Set the whole listing down again without deviation.
_ _ _ _
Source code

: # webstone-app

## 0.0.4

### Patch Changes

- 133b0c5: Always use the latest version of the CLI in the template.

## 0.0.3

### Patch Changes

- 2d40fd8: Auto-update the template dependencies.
_ _ _ _
### Task answer
Source code

: # webstone-app

## 0.0.4

### Patch Changes

- 133b0c5: Always use the latest version of the CLI in the template.

## 0.0.3

### Patch Changes

- 2d40fd8: Auto-update the template dependencies.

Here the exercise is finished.